* **Activity**: Before answering, work out how many lines below contain the string "stats"; the reply is that number alone.

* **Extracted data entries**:
————————
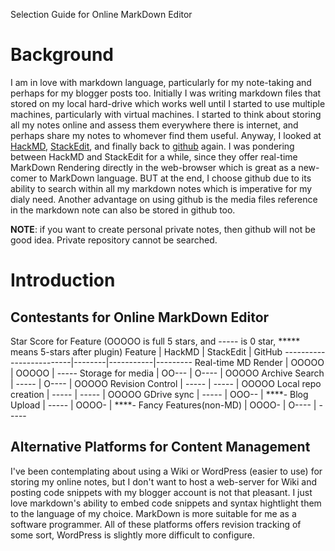 Selection Guide for Online MarkDown Editor

# Background
I am in love with markdown language, particularly for my note-taking and perhaps for my blogger posts too.  Initially I was writing markdown files that stored on my local hard-drive which works well until I started to use multiple machines, particularly with virtual machines.  I started to think about storing all my notes online and assess them everywhere there is internet, and perhaps share my notes to whomever find them useful.  Anyway, I looked at [HackMD](https://hackmd.io/), [StackEdit](https://stackedit.io/), and finally back to [github](https://github.com) again.  I was pondering between HackMD and StackEdit for a while, since they offer real-time MarkDown Rendering directly in the web-browser which is great as a new-comer to MarkDown language.  BUT at the end, I choose github due to its ability to search within all my markdown notes which is imperative for my dialy need.  Another advantage on using github is the media files reference in the markdown note can also be stored in github too.

**NOTE**: if you want to create personal private notes, then github will not be good idea.  Private repository cannot be searched. 

# Introduction

## Contestants for Online MarkDown Editor

Star Score for Feature (OOOOO is full 5 stars, and ----- is 0 star, ***** means 5-stars after plugin) 
Feature                  | HackMD | StackEdit | GitHub
-------------------------|--------|-----------|---------
Real-time MD Render      | OOOOO  | OOOOO     | -----
Storage for media        | OO---  | O----     | OOOOO
Archive Search           | -----  | O----     | OOOOO
Revision Control         | -----  | -----     | OOOOO
Local repo creation      | -----  | -----     | OOOOO
GDrive sync              | -----  | OOO--     | ****-
Blog Upload              | -----  | OOOO-     | ****-
Fancy Features(non-MD)   | OOOO-  | O----     | -----

## Alternative Platforms for Content Management
I've been contemplating about using a Wiki or WordPress (easier to use) for storing my online notes, but I don't want to host a web-server for Wiki and posting code snippets with my blogger account is not that pleasant.  I just love markdown's ability to embed code snippets and syntax hightlight them to the language of my choice.  MarkDown is more suitable for me as a software programmer.  All of these platforms offers revision tracking of some sort, WordPress is slightly more difficult to configure.
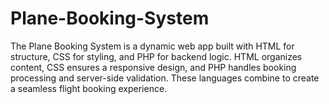 # Plane-Booking-System
The Plane Booking System is a dynamic web app built with HTML for structure, CSS for styling, and PHP for backend logic. HTML organizes content, CSS ensures a responsive design, and PHP handles booking processing and server-side validation. These languages combine to create a seamless flight booking experience.
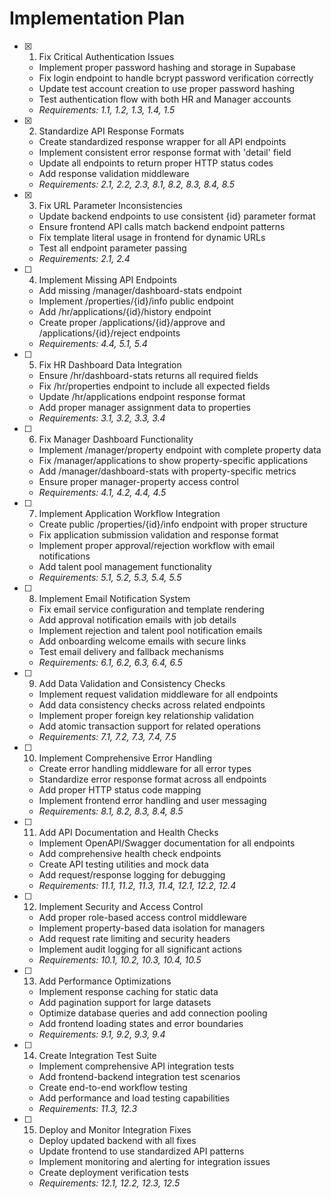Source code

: # Implementation Plan

- [x] 1. Fix Critical Authentication Issues
  - Implement proper password hashing and storage in Supabase
  - Fix login endpoint to handle bcrypt password verification correctly
  - Update test account creation to use proper password hashing
  - Test authentication flow with both HR and Manager accounts
  - _Requirements: 1.1, 1.2, 1.3, 1.4, 1.5_

- [x] 2. Standardize API Response Formats
  - Create standardized response wrapper for all API endpoints
  - Implement consistent error response format with 'detail' field
  - Update all endpoints to return proper HTTP status codes
  - Add response validation middleware
  - _Requirements: 2.1, 2.2, 2.3, 8.1, 8.2, 8.3, 8.4, 8.5_

- [x] 3. Fix URL Parameter Inconsistencies
  - Update backend endpoints to use consistent {id} parameter format
  - Ensure frontend API calls match backend endpoint patterns
  - Fix template literal usage in frontend for dynamic URLs
  - Test all endpoint parameter passing
  - _Requirements: 2.1, 2.4_

- [ ] 4. Implement Missing API Endpoints
  - Add missing /manager/dashboard-stats endpoint
  - Implement /properties/{id}/info public endpoint
  - Add /hr/applications/{id}/history endpoint
  - Create proper /applications/{id}/approve and /applications/{id}/reject endpoints
  - _Requirements: 4.4, 5.1, 5.4_

- [ ] 5. Fix HR Dashboard Data Integration
  - Ensure /hr/dashboard-stats returns all required fields
  - Fix /hr/properties endpoint to include all expected fields
  - Update /hr/applications endpoint response format
  - Add proper manager assignment data to properties
  - _Requirements: 3.1, 3.2, 3.3, 3.4_

- [ ] 6. Fix Manager Dashboard Functionality
  - Implement /manager/property endpoint with complete property data
  - Fix /manager/applications to show property-specific applications
  - Add /manager/dashboard-stats with property-specific metrics
  - Ensure proper manager-property access control
  - _Requirements: 4.1, 4.2, 4.4, 4.5_

- [ ] 7. Implement Application Workflow Integration
  - Create public /properties/{id}/info endpoint with proper structure
  - Fix application submission validation and response format
  - Implement proper approval/rejection workflow with email notifications
  - Add talent pool management functionality
  - _Requirements: 5.1, 5.2, 5.3, 5.4, 5.5_

- [ ] 8. Implement Email Notification System
  - Fix email service configuration and template rendering
  - Add approval notification emails with job details
  - Implement rejection and talent pool notification emails
  - Add onboarding welcome emails with secure links
  - Test email delivery and fallback mechanisms
  - _Requirements: 6.1, 6.2, 6.3, 6.4, 6.5_

- [ ] 9. Add Data Validation and Consistency Checks
  - Implement request validation middleware for all endpoints
  - Add data consistency checks across related endpoints
  - Implement proper foreign key relationship validation
  - Add atomic transaction support for related operations
  - _Requirements: 7.1, 7.2, 7.3, 7.4, 7.5_

- [ ] 10. Implement Comprehensive Error Handling
  - Create error handling middleware for all error types
  - Standardize error response format across all endpoints
  - Add proper HTTP status code mapping
  - Implement frontend error handling and user messaging
  - _Requirements: 8.1, 8.2, 8.3, 8.4, 8.5_

- [ ] 11. Add API Documentation and Health Checks
  - Implement OpenAPI/Swagger documentation for all endpoints
  - Add comprehensive health check endpoints
  - Create API testing utilities and mock data
  - Add request/response logging for debugging
  - _Requirements: 11.1, 11.2, 11.3, 11.4, 12.1, 12.2, 12.4_

- [ ] 12. Implement Security and Access Control
  - Add proper role-based access control middleware
  - Implement property-based data isolation for managers
  - Add request rate limiting and security headers
  - Implement audit logging for all significant actions
  - _Requirements: 10.1, 10.2, 10.3, 10.4, 10.5_

- [ ] 13. Add Performance Optimizations
  - Implement response caching for static data
  - Add pagination support for large datasets
  - Optimize database queries and add connection pooling
  - Add frontend loading states and error boundaries
  - _Requirements: 9.1, 9.2, 9.3, 9.4_

- [ ] 14. Create Integration Test Suite
  - Implement comprehensive API integration tests
  - Add frontend-backend integration test scenarios
  - Create end-to-end workflow testing
  - Add performance and load testing capabilities
  - _Requirements: 11.3, 12.3_

- [ ] 15. Deploy and Monitor Integration Fixes
  - Deploy updated backend with all fixes
  - Update frontend to use standardized API patterns
  - Implement monitoring and alerting for integration issues
  - Create deployment verification tests
  - _Requirements: 12.1, 12.2, 12.3, 12.5_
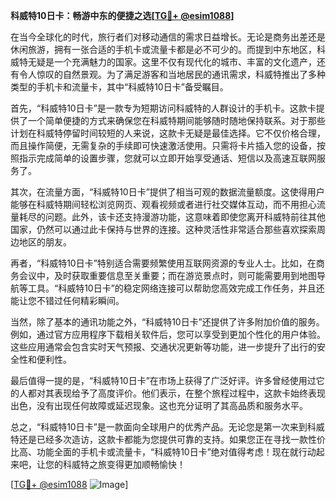 **科威特10日卡：畅游中东的便捷之选[[TG💪+ @esim1088](https://t.me/s/esim1088)]**

在当今全球化的时代，旅行者们对移动通信的需求日益增长。无论是商务出差还是休闲旅游，拥有一张合适的手机卡或流量卡都是必不可少的。而提到中东地区，科威特无疑是一个充满魅力的国家。这里不仅有现代化的城市、丰富的文化遗产，还有令人惊叹的自然景观。为了满足游客和当地居民的通讯需求，科威特推出了多种类型的手机卡和流量卡，其中“科威特10日卡”备受瞩目。

首先，“科威特10日卡”是一款专为短期访问科威特的人群设计的手机卡。这款卡提供了一个简单便捷的方式来确保您在科威特期间能够随时随地保持联系。对于那些计划在科威特停留时间较短的人来说，这款卡无疑是最佳选择。它不仅价格合理，而且操作简便，无需复杂的手续即可快速激活使用。只需将卡片插入您的设备，按照指示完成简单的设置步骤，您就可以立即开始享受通话、短信以及高速互联网服务了。

其次，在流量方面，“科威特10日卡”提供了相当可观的数据流量额度。这使得用户能够在科威特期间轻松浏览网页、观看视频或者进行社交媒体互动，而不用担心流量耗尽的问题。此外，该卡还支持漫游功能，这意味着即使您离开科威特前往其他国家，仍然可以通过此卡保持与世界的连接。这种灵活性非常适合那些喜欢探索周边地区的朋友。

再者，“科威特10日卡”特别适合需要频繁使用互联网资源的专业人士。比如，在商务会议中，及时获取重要信息至关重要；而在游览景点时，则可能需要用到地图导航等工具。“科威特10日卡”的稳定网络连接可以帮助您高效完成工作任务，并且还能让您不错过任何精彩瞬间。

当然，除了基本的通讯功能之外，“科威特10日卡”还提供了许多附加价值的服务。例如，通过官方应用程序下载相关软件后，您可以享受到更加个性化的用户体验。这些应用通常会包含实时天气预报、交通状况更新等功能，进一步提升了出行的安全性和便利性。

最后值得一提的是，“科威特10日卡”在市场上获得了广泛好评。许多曾经使用过它的人都对其表现给予了高度评价。他们表示，在整个旅程过程中，这款卡始终表现出色，没有出现任何故障或延迟现象。这也充分证明了其高品质和服务水平。

总之，“科威特10日卡”是一款面向全球用户的优秀产品。无论您是第一次来到科威特还是已经多次造访，这款卡都能为您提供可靠的支持。如果您正在寻找一款性价比高、功能全面的手机卡或流量卡，“科威特10日卡”绝对值得考虑！现在就行动起来吧，让您的科威特之旅变得更加顺畅愉快！

[[TG💪+ @esim1088](https://t.me/s/esim1088) ![Image](https://i.postimg.cc/4NQfJmqS/Snipaste-2025-05-13-00-14-12.png)]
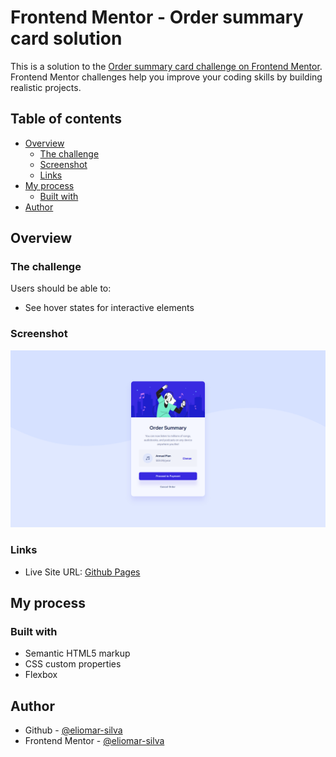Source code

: # Frontend Mentor - Order summary card solution

This is a solution to the [Order summary card challenge on Frontend Mentor](https://www.frontendmentor.io/challenges/order-summary-component-QlPmajDUj). Frontend Mentor challenges help you improve your coding skills by building realistic projects. 

## Table of contents

- [Overview](#overview)
  - [The challenge](#the-challenge)
  - [Screenshot](#screenshot)
  - [Links](#links)
- [My process](#my-process)
  - [Built with](#built-with)  
- [Author](#author)

## Overview

### The challenge

Users should be able to:

- See hover states for interactive elements

### Screenshot

![](.//screenshot.png)

### Links

- Live Site URL: [Github Pages](https://eliomar-silva.github.io/order-summary-component-main/)

## My process

### Built with

- Semantic HTML5 markup
- CSS custom properties
- Flexbox

## Author
- Github  - [@eliomar-silva](https://github.com/eliomar-silva)
- Frontend Mentor - [@eliomar-silva](https://www.frontendmentor.io/profile/eliomar-silva)
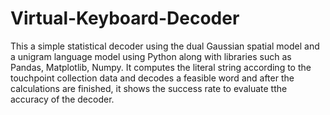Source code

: # Virtual-Keyboard-Decoder

This a simple statistical decoder using the dual Gaussian spatial model and a unigram language model using Python along with libraries such as Pandas, Matplotlib, Numpy.
It computes the literal string according to the touchpoint collection data and decodes a feasible word and after the calculations are finished, it shows the success rate to evaluate tthe accuracy of the decoder.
————————
* **The completed task**: 3